Within her own filmography, The Mermaid’s Curse is yet another Warren film to use ‘Querioo’ as a plot device. Querioo being a Yahoo/Google like internet search engine (right down to aping the Google logo) that characters in modern British horror films tend to turn to whenever they need to brush up on their knowledge of sea sirens, evil scarecrows, the tooth fairy, etc etc. I’m sad enough to look up whether Querioo actually exists, and indeed, there really is such an internet search engine. Inevitably though Querioo is less handy when it comes to researching monsters and the supernatural in real life than it is in the movies. To save you the trouble of doing so, running terms like ‘cannibalistic sea sirens of Worthing’ through the real-life Querioo, just brings you to the same handful of film industry links that running anything else through Querioo does. In Warren’s films however, clicking onto Querioo always leads to a cameo by Youtube star Shaun C. Phillips, alias Coolduder, who has managed to become a British horror film regular...seemingly without ever leaving his couch in Baltimore. These little cameo roles presumably being sent to the producers via Skype. For those keeping record, Coolduder has popped up as a cyber dating expert in Cyber Bride, a tooth fairy expert in The Tooth Fairy, a scarecrow expert in Bride of Scarecrow, and expanded his Brit horror career beyond Warren’s films by recently cameo-ing as a candy witch expert in Hirani/Matthews’ The Candy Witch. In The Mermaid’s Curse, Coolduder adds to his growing reputation as an all round know-it-all by bringing his excitable, rosy cheeked, enthusiasm to the role of a sea siren expert, whose viral video gets checked out by Jake and his ex-girlfriend on their laptop. Thanks to these Coolduder cameos there is a case for all these films being part of shared cinematic universe, whilst also positing Coolduder as the Youtube generation’s answer to Edgar Lustgarten.

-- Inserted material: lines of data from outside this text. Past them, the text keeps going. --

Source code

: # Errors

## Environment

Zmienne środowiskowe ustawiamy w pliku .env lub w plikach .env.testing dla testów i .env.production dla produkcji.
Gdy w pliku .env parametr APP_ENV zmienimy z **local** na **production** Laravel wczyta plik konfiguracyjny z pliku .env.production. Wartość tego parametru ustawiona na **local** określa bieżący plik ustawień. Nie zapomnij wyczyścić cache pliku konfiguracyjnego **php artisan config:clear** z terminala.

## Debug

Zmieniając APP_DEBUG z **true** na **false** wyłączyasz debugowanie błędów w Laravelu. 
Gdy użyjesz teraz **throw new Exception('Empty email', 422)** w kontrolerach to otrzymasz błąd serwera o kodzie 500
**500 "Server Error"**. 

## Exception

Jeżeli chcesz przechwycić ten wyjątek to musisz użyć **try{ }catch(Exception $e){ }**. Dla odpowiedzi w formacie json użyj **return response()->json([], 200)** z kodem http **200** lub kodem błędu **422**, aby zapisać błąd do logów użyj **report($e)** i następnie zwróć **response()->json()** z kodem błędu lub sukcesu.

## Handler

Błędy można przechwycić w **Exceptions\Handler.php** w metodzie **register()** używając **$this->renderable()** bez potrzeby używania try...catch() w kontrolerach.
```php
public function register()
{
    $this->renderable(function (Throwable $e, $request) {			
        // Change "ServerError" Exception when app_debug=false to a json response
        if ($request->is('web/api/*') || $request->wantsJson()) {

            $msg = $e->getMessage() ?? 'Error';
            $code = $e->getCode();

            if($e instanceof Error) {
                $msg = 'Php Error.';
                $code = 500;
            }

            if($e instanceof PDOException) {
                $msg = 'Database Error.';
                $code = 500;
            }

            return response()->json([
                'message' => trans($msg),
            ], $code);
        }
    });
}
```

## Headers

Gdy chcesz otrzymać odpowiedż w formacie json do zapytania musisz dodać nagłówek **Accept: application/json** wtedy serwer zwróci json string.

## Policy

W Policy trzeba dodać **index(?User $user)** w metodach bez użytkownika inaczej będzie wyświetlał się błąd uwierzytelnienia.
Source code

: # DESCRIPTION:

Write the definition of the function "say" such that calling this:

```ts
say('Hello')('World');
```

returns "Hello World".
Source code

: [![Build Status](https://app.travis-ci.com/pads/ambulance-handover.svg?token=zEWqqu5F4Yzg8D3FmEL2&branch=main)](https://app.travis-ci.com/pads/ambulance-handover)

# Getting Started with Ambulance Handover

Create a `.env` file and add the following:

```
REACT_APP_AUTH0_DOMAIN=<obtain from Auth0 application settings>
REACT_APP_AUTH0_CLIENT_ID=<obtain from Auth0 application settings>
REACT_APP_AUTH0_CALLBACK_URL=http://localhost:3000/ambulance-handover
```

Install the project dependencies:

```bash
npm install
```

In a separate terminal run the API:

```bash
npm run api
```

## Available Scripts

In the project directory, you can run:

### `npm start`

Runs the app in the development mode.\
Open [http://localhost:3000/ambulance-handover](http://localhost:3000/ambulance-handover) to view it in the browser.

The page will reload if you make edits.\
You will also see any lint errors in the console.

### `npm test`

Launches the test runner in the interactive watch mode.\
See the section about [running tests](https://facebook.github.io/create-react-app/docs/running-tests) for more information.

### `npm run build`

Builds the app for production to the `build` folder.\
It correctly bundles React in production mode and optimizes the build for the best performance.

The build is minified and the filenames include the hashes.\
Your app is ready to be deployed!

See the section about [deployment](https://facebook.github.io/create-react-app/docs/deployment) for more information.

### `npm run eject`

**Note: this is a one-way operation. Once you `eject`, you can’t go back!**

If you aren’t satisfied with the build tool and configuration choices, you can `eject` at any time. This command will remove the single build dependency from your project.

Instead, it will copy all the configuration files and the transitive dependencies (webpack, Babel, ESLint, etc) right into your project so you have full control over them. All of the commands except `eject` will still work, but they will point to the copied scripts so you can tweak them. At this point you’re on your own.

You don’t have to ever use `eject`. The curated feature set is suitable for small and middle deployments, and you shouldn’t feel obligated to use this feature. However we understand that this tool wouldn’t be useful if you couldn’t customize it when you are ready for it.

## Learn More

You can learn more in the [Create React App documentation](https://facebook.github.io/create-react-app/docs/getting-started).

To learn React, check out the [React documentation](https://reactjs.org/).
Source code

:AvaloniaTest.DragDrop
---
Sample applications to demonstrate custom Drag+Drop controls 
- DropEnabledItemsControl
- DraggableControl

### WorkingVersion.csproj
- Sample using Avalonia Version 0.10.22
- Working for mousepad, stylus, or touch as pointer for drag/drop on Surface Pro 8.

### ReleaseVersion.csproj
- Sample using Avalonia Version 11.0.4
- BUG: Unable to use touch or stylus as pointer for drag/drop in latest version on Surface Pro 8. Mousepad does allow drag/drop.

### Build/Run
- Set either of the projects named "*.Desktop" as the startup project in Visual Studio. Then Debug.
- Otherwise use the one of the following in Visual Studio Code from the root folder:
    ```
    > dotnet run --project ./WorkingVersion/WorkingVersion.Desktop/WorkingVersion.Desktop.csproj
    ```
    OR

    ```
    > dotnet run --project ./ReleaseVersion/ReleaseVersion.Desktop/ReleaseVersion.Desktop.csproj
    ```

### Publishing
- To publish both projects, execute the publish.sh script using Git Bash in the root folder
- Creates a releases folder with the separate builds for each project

Aside from keeping Coolduder in gainful employment, British horror cinema has been considerably raising its game recently. Low budgets and tight schedules haven’t stopped Warren developing an ambitious streak of late, even branching out into historical adventure movies, including the horror/historical crossover ‘Pagan Warrior’ which...would you believe...pits Vikings against Krampus. Hirani/Matthews’ films Pet Graveyard and The Candy Witch are- despite their off-puttingly unoriginal titles- well worthy of your perusal, and Scott Jeffrey in particular has been knocking it out of the park, with the strong run of ....Don’t Speak, Cupid, Clown Doll and The Final Scream. The latter of which features both Hirani and Warren in acting roles, the world of modern British horror films being a very small one... fer’sure. I doubt 2020 is likely to go down as anyone’s favourite year, but as far as British horror films are concerned, these are truly exciting times to be alive.

For a film called The Mermaid’s Curse, the word ‘mermaid’ and indeed any part woman, part fish action is notably absent here. Although in fairness to Warren, The Mermaid’s Curse sounds suspiciously like a distributor insisted re-titling, Warren’s original, shooting title apparently being ‘Witches of the Water’. Call it what you will, this is a film that –in the minds of Americans who buy horror films from Walmart at least- will forever make Worthing, West Sussex synonymous with cannibalistic sea sirens. Quite what the residents of Worthing will make of it is anyone’s guess, particularly the chap who inadvertently cameos in the film by staring out of his hotel room window during filming. A man who may well go through life forever wondering why people were stripping down to Ann Summers underwear and talking with pseudo American accents on the beach that night- unless of course he logs on to Querioo for an answer.